Designing Distributed Systems - Scatter-gather & FaaS with event-driven pattern

In the last blog post, we have discussed two of the major patterns for designing distributed systems. The replicated load-balanced pattern scales the system in terms of requests processed per second and the sharded data pattern scales the system in terms of size of data. Here we would discuss two more such patterns: the scatter/gather pattern which helps scale the system in terms of computation time needed and the event-driven pattern.

Scatter/Gather:

The root node frames out the incoming requests simultaneously to all the servers. Each server node does a small amount of processing and returns the output to the root node.

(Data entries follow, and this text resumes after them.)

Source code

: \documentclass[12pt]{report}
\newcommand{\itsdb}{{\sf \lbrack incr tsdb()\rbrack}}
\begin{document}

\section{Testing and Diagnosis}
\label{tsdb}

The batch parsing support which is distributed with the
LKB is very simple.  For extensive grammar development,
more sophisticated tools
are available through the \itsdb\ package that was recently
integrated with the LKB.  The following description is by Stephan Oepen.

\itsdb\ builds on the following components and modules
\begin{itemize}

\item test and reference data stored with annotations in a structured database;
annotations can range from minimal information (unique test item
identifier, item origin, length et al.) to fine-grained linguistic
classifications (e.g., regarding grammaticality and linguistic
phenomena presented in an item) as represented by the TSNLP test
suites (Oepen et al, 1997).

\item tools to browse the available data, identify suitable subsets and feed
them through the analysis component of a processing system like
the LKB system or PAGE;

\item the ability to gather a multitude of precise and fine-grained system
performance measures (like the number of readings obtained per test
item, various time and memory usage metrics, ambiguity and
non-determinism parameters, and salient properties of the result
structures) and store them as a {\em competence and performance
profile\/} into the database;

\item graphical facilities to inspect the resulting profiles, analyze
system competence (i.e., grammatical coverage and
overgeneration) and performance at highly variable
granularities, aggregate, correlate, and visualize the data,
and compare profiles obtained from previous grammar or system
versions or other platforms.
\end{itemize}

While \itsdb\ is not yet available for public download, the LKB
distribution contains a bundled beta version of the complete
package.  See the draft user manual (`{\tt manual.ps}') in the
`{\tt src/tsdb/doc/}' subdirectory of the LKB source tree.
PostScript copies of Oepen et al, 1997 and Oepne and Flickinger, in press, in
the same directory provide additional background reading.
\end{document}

The root node then combines these partial outputs and returns a response to the end-user. This is helpful in scenarios where each server node can compute the requests independently.

In the simplest form of scatter/gather pattern, each leaf node is entirely homogeneous. The primary benefit here lies in distributed computing, as the bottleneck of single CPU processing is overcome here. Also, the root node can dynamically assign nodes depending on resource usage and responsiveness.

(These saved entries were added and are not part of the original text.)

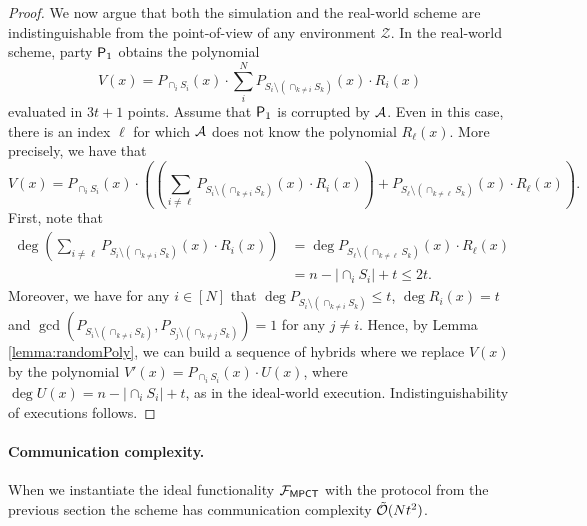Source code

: \begin{proof}
We now argue that both the simulation and the real-world scheme are indistinguishable from the point-of-view of any environment $\mathcal{Z}$. In the real-world scheme, party $\mathsf{P}_1$ obtains the polynomial $$V(x)=P_{\cap_i S_i}(x)\cdot\sum_i^{N} P_{S_i\setminus \left(\cap_{k\neq i} S_k\right)}(x)\cdot R_i(x)$$ evaluated in $3t+1$ points. Assume that $\mathsf{P}_1$ is corrupted by $\mathcal{A}$. Even in this case, there is an  index $\ell$ for which $\mathcal{A}$ does not know the polynomial $R_\ell(x)$. More precisely, we have that $$V(x)=P_{\cap_i S_i}(x)\cdot\left( \left(\sum_{i\neq \ell} P_{S_i\setminus \left(\cap_{k\neq i} S_k\right)}(x)\cdot R_i(x)\right) + P_{S_\ell\setminus \left(\cap_{k\neq \ell} S_k\right)}(x)\cdot R_\ell(x)\right).$$ First, note that \begin{align*}\deg \left(\sum_{i\neq \ell} P_{S_i\setminus \left(\cap_{k\neq i} S_k\right)}(x)\cdot R_i(x)\right) &= \deg P_{S_\ell\setminus \left(\cap_{k\neq \ell} S_k\right)}(x)\cdot R_\ell(x)\\
&=n-|\cap_i S_i|+t\leq 2t.\end{align*} Moreover, we have for any $i\in [N]$ that $\deg P_{S_i\setminus \left(\cap_{k\neq i} S_k\right)}\leq t$, $\deg R_i(x)=t$ and $\gcd\left(P_{S_i\setminus \left(\cap_{k\neq i} S_k\right)}, P_{S_j\setminus \left(\cap_{k\neq j} S_k\right)}\right)=1$ for any $j\neq i$. Hence, by Lemma \ref{lemma:randomPoly}, we can build a sequence of  hybrids where we replace  $V(x)$ by the polynomial $V'(x)=P_{\cap_i S_i}(x)\cdot U(x)$, where $\deg U(x)=n-|\cap_i S_i|+t$, as in the ideal-world execution. 
Indistinguishability of executions follows.
\end{proof}{}


\paragraph{Communication complexity.} 
When we instantiate the ideal functionality $\mathcal{F}_{\mathsf{MPCT}}$ with the protocol from the previous section the scheme has communication complexity $\tilde {\mathcal{O}}(Nt^2)$.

However this replicated scatter/gather pattern is not scalable beyond a certain data size, as all the leaf node has access to the same data, hence the overall data size becomes the bottleneck here. Hence majority of the applications following this scatter/gather pattern have the leaf nodes sharded. The primary benefit here is that each leaf node has access to a disjoint set of data, Each node processes the operation on a smaller set of data loaded to the specific shard and returns the partial output to the root node, and the root node then combines all these partial outputs.

Points to be noted:
  • Choose the right number of leaf nodes: As processing requests by a node also has an overhead, and as the leaf node increases, the computation cost reduces, however, the overhead for request processing remains the same
  • Straggler problem: The overall time needed to process a request from the end-user is dictated by the response received from the slowest node, as the request is framed out to all the leaf nodes simultaneously. Straggler problem is related to both latency and availability:
    1. The leaf nodes have a 99th percentile latency in 2 secs, and there are 5 leaf nodes. Then there’s a 5% chance that the overall response would take more than 2 secs. (0.99^5=0.95)
    2. If the probability of a node failing is 1% and there are 100 leaf nodes, then it’s practically guaranteed that each request from the end-users will fail

The straggler problem can be overcome by having a replica of each shard. Each leaf request from the root node is load-balanced across all the healthy replicas to the shard.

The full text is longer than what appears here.